Access off the beaten track is less restricted than in Pompeii, so it’s easy to wander into the ruins and not see another soul for an hour or more. Finally, while we know exactly how Pompeii met its end, Ostia’s story is much more mysterious.

Decline and fall

This is a melodramatic way of saying that archaeologists still don’t really know when Ostia was abandoned, or why. The traditional story is that the city lost its defining function as a port, partly because Emperor Claudius (41-54 AD) constructed a massive artificial harbour at Portus to the north, partly because the Tiber itself shifted course and left Ostia’s wharves facing nothing but mudflats and sandbanks.

Apartment of the Aurighi
Through the fourth century, the city’s docks and massive warehouses were abandoned, the working classes moved out, and their apartment blocks were replaced with fancy town houses belonging to the well-to-do of Rome. For a brief period Ostia became a kind of luxury seaside resort.

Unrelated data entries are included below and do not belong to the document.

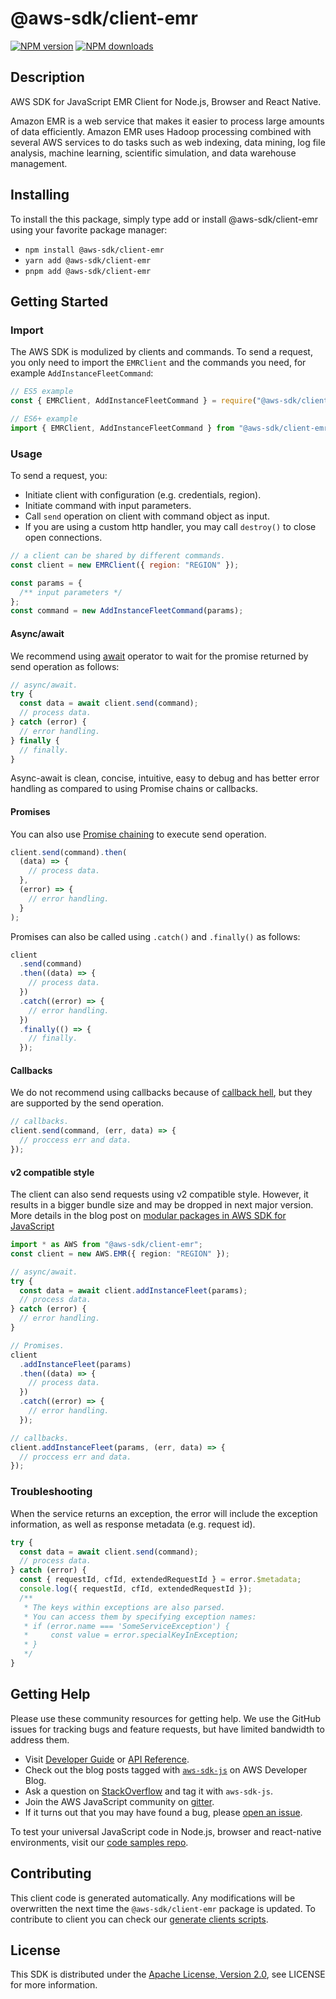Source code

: # @aws-sdk/client-emr

[![NPM version](https://img.shields.io/npm/v/@aws-sdk/client-emr/latest.svg)](https://www.npmjs.com/package/@aws-sdk/client-emr)
[![NPM downloads](https://img.shields.io/npm/dm/@aws-sdk/client-emr.svg)](https://www.npmjs.com/package/@aws-sdk/client-emr)

## Description

AWS SDK for JavaScript EMR Client for Node.js, Browser and React Native.

<p>Amazon EMR is a web service that makes it easier to process large amounts of data
efficiently. Amazon EMR uses Hadoop processing combined with several AWS services to do
tasks such as web indexing, data mining, log file analysis, machine learning, scientific
simulation, and data warehouse management.</p>

## Installing

To install the this package, simply type add or install @aws-sdk/client-emr
using your favorite package manager:

- `npm install @aws-sdk/client-emr`
- `yarn add @aws-sdk/client-emr`
- `pnpm add @aws-sdk/client-emr`

## Getting Started

### Import

The AWS SDK is modulized by clients and commands.
To send a request, you only need to import the `EMRClient` and
the commands you need, for example `AddInstanceFleetCommand`:

```js
// ES5 example
const { EMRClient, AddInstanceFleetCommand } = require("@aws-sdk/client-emr");
```

```ts
// ES6+ example
import { EMRClient, AddInstanceFleetCommand } from "@aws-sdk/client-emr";
```

### Usage

To send a request, you:

- Initiate client with configuration (e.g. credentials, region).
- Initiate command with input parameters.
- Call `send` operation on client with command object as input.
- If you are using a custom http handler, you may call `destroy()` to close open connections.

```js
// a client can be shared by different commands.
const client = new EMRClient({ region: "REGION" });

const params = {
  /** input parameters */
};
const command = new AddInstanceFleetCommand(params);
```

#### Async/await

We recommend using [await](https://developer.mozilla.org/en-US/docs/Web/JavaScript/Reference/Operators/await)
operator to wait for the promise returned by send operation as follows:

```js
// async/await.
try {
  const data = await client.send(command);
  // process data.
} catch (error) {
  // error handling.
} finally {
  // finally.
}
```

Async-await is clean, concise, intuitive, easy to debug and has better error handling
as compared to using Promise chains or callbacks.

#### Promises

You can also use [Promise chaining](https://developer.mozilla.org/en-US/docs/Web/JavaScript/Guide/Using_promises#chaining)
to execute send operation.

```js
client.send(command).then(
  (data) => {
    // process data.
  },
  (error) => {
    // error handling.
  }
);
```

Promises can also be called using `.catch()` and `.finally()` as follows:

```js
client
  .send(command)
  .then((data) => {
    // process data.
  })
  .catch((error) => {
    // error handling.
  })
  .finally(() => {
    // finally.
  });
```

#### Callbacks

We do not recommend using callbacks because of [callback hell](http://callbackhell.com/),
but they are supported by the send operation.

```js
// callbacks.
client.send(command, (err, data) => {
  // proccess err and data.
});
```

#### v2 compatible style

The client can also send requests using v2 compatible style.
However, it results in a bigger bundle size and may be dropped in next major version. More details in the blog post
on [modular packages in AWS SDK for JavaScript](https://aws.amazon.com/blogs/developer/modular-packages-in-aws-sdk-for-javascript/)

```ts
import * as AWS from "@aws-sdk/client-emr";
const client = new AWS.EMR({ region: "REGION" });

// async/await.
try {
  const data = await client.addInstanceFleet(params);
  // process data.
} catch (error) {
  // error handling.
}

// Promises.
client
  .addInstanceFleet(params)
  .then((data) => {
    // process data.
  })
  .catch((error) => {
    // error handling.
  });

// callbacks.
client.addInstanceFleet(params, (err, data) => {
  // proccess err and data.
});
```

### Troubleshooting

When the service returns an exception, the error will include the exception information,
as well as response metadata (e.g. request id).

```js
try {
  const data = await client.send(command);
  // process data.
} catch (error) {
  const { requestId, cfId, extendedRequestId } = error.$metadata;
  console.log({ requestId, cfId, extendedRequestId });
  /**
   * The keys within exceptions are also parsed.
   * You can access them by specifying exception names:
   * if (error.name === 'SomeServiceException') {
   *     const value = error.specialKeyInException;
   * }
   */
}
```

## Getting Help

Please use these community resources for getting help.
We use the GitHub issues for tracking bugs and feature requests, but have limited bandwidth to address them.

- Visit [Developer Guide](https://docs.aws.amazon.com/sdk-for-javascript/v3/developer-guide/welcome.html)
  or [API Reference](https://docs.aws.amazon.com/AWSJavaScriptSDK/v3/latest/index.html).
- Check out the blog posts tagged with [`aws-sdk-js`](https://aws.amazon.com/blogs/developer/tag/aws-sdk-js/)
  on AWS Developer Blog.
- Ask a question on [StackOverflow](https://stackoverflow.com/questions/tagged/aws-sdk-js) and tag it with `aws-sdk-js`.
- Join the AWS JavaScript community on [gitter](https://gitter.im/aws/aws-sdk-js-v3).
- If it turns out that you may have found a bug, please [open an issue](https://github.com/aws/aws-sdk-js-v3/issues/new/choose).

To test your universal JavaScript code in Node.js, browser and react-native environments,
visit our [code samples repo](https://github.com/aws-samples/aws-sdk-js-tests).

## Contributing

This client code is generated automatically. Any modifications will be overwritten the next time the `@aws-sdk/client-emr` package is updated.
To contribute to client you can check our [generate clients scripts](https://github.com/aws/aws-sdk-js-v3/tree/main/scripts/generate-clients).

## License

This SDK is distributed under the
[Apache License, Version 2.0](http://www.apache.org/licenses/LICENSE-2.0),
see LICENSE for more information.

Yet by the end of the fourth century, so the story goes, the city was in deep decline. ‘Its one remaining glory,’ wrote the poet Rutilius Namatianus in 416, ‘is to have welcomed Aeneas.’

He was alluding to the myth that the founder of the Roman race, having sailed across the sea from Carthage, first made landfall at the future site of Ostia; but in Rutilius’s day, the left branch of the Tiber was ‘inaccessible’.

As the political situation worsened over the following decades – Rome and Ostia were both captured by the Goths in 410, and by the Vandals in 455 – even the posh set moved out, and the few remaining citizens moved to a new settlement a little way upriver. The one-time commercial jewel of the empire, what had been a city of 50,000 people, was left to weeds, stone robbers, and ruination.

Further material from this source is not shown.